What is needed
Copy, word for word, the lines of the entries below between the one with "# Disadvantages" and the one with "An active Azure", inclusive, and leave out everything else.

Source records
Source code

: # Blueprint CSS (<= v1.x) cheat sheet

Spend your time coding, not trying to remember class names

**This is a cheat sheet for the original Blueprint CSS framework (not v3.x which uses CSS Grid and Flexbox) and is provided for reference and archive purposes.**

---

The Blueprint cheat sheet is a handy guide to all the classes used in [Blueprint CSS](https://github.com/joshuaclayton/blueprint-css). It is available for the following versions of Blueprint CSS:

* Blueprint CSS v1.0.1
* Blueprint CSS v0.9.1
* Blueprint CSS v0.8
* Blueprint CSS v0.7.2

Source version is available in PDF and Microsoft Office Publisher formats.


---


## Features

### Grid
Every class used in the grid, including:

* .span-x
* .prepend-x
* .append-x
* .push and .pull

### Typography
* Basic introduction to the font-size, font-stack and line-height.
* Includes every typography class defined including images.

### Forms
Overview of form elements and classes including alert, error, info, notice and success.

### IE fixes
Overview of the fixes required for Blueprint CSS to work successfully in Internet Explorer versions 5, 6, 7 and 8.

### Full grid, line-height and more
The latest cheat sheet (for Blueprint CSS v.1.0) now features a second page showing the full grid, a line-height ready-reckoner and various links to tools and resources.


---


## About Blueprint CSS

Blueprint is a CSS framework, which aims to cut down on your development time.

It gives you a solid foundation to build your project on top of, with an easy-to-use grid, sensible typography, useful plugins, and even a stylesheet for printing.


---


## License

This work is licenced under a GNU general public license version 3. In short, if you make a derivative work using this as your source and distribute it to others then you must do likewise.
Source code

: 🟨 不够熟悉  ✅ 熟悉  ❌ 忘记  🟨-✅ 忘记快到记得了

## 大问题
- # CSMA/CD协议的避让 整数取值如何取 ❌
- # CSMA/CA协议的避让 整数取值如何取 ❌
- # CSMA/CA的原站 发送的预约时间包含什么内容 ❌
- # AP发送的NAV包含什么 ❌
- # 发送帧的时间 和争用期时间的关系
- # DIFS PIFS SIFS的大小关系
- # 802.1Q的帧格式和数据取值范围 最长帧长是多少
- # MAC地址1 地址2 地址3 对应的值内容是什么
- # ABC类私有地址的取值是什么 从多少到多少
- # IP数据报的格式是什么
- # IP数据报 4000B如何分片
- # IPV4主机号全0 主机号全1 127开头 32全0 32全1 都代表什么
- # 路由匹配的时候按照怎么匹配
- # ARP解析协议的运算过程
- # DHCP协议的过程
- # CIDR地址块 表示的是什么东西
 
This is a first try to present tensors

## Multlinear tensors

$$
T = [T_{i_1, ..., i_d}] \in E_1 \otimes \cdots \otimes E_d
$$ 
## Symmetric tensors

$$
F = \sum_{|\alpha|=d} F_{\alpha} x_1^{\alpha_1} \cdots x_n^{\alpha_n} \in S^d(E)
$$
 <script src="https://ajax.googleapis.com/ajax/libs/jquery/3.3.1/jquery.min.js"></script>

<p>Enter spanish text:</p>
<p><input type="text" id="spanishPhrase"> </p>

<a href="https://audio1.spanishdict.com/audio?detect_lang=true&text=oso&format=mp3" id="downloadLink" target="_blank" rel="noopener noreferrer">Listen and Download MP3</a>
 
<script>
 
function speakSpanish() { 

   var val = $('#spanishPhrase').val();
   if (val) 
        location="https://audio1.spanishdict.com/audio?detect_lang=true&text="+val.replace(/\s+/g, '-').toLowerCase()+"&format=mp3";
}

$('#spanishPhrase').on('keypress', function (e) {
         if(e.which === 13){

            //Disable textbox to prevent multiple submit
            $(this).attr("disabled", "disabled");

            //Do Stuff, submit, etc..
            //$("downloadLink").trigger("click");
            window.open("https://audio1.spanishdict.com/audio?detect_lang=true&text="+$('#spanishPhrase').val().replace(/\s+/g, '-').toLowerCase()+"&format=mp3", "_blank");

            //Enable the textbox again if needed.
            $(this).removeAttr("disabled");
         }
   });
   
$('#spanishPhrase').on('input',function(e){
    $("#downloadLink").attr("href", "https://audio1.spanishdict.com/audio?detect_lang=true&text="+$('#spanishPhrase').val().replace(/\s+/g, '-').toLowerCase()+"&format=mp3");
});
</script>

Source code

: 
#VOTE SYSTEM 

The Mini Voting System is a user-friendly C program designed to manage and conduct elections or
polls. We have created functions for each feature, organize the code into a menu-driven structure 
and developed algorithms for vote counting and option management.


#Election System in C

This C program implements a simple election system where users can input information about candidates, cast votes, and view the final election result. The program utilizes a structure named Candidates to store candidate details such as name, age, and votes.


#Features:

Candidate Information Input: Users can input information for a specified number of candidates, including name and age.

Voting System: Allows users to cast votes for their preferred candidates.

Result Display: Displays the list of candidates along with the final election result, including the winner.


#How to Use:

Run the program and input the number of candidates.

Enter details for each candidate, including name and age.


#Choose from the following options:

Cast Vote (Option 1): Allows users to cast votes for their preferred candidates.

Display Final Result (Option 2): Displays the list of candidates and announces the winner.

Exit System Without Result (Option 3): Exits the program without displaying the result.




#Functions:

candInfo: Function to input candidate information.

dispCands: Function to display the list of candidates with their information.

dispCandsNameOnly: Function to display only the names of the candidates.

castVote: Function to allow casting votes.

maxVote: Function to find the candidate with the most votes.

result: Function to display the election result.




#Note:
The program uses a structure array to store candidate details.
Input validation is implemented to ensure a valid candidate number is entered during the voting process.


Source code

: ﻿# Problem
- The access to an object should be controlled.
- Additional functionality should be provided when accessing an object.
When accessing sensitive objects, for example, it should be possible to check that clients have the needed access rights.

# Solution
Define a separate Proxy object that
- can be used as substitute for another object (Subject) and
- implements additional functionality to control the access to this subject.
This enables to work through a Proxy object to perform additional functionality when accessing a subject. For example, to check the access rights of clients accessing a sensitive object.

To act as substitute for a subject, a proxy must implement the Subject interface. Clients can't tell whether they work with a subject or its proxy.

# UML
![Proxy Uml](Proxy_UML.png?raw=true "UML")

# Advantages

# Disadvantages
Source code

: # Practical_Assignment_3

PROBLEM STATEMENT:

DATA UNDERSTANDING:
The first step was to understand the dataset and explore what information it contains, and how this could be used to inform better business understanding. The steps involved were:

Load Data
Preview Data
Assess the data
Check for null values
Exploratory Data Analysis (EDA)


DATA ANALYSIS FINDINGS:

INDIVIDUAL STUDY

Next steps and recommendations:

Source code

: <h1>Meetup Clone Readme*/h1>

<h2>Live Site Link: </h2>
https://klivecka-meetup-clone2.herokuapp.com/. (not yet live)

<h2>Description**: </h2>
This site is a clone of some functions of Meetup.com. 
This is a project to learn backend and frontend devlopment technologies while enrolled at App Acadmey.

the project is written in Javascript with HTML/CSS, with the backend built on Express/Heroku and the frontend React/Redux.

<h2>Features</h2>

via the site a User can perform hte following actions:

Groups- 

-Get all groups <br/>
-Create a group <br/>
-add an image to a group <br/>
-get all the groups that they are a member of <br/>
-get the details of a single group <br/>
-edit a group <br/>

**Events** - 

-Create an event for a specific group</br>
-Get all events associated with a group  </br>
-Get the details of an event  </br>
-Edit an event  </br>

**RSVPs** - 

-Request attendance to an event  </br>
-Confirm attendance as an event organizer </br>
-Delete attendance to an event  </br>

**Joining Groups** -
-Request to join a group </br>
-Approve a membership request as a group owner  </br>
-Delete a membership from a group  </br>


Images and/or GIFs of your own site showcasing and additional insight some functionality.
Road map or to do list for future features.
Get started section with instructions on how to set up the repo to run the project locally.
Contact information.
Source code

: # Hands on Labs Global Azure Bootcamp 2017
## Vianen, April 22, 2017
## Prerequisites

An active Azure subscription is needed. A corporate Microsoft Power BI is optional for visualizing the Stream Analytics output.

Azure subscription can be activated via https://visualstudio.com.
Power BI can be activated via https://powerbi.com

Result of this exercise
# Disadvantages
Source code

: # Practical_Assignment_3

PROBLEM STATEMENT:

DATA UNDERSTANDING:
The first step was to understand the dataset and explore what information it contains, and how this could be used to inform better business understanding. The steps involved were:

Load Data
Preview Data
Assess the data
Check for null values
Exploratory Data Analysis (EDA)


DATA ANALYSIS FINDINGS:

INDIVIDUAL STUDY

Next steps and recommendations:

Source code

: <h1>Meetup Clone Readme*/h1>

<h2>Live Site Link: </h2>
https://klivecka-meetup-clone2.herokuapp.com/. (not yet live)

<h2>Description**: </h2>
This site is a clone of some functions of Meetup.com. 
This is a project to learn backend and frontend devlopment technologies while enrolled at App Acadmey.

the project is written in Javascript with HTML/CSS, with the backend built on Express/Heroku and the frontend React/Redux.

<h2>Features</h2>

via the site a User can perform hte following actions:

Groups- 

-Get all groups <br/>
-Create a group <br/>
-add an image to a group <br/>
-get all the groups that they are a member of <br/>
-get the details of a single group <br/>
-edit a group <br/>

**Events** - 

-Create an event for a specific group</br>
-Get all events associated with a group  </br>
-Get the details of an event  </br>
-Edit an event  </br>

**RSVPs** - 

-Request attendance to an event  </br>
-Confirm attendance as an event organizer </br>
-Delete attendance to an event  </br>

**Joining Groups** -
-Request to join a group </br>
-Approve a membership request as a group owner  </br>
-Delete a membership from a group  </br>


Images and/or GIFs of your own site showcasing and additional insight some functionality.
Road map or to do list for future features.
Get started section with instructions on how to set up the repo to run the project locally.
Contact information.
Source code

: # Hands on Labs Global Azure Bootcamp 2017
## Vianen, April 22, 2017
## Prerequisites

An active Azure subscription is needed. A corporate Microsoft Power BI is optional for visualizing the Stream Analytics output.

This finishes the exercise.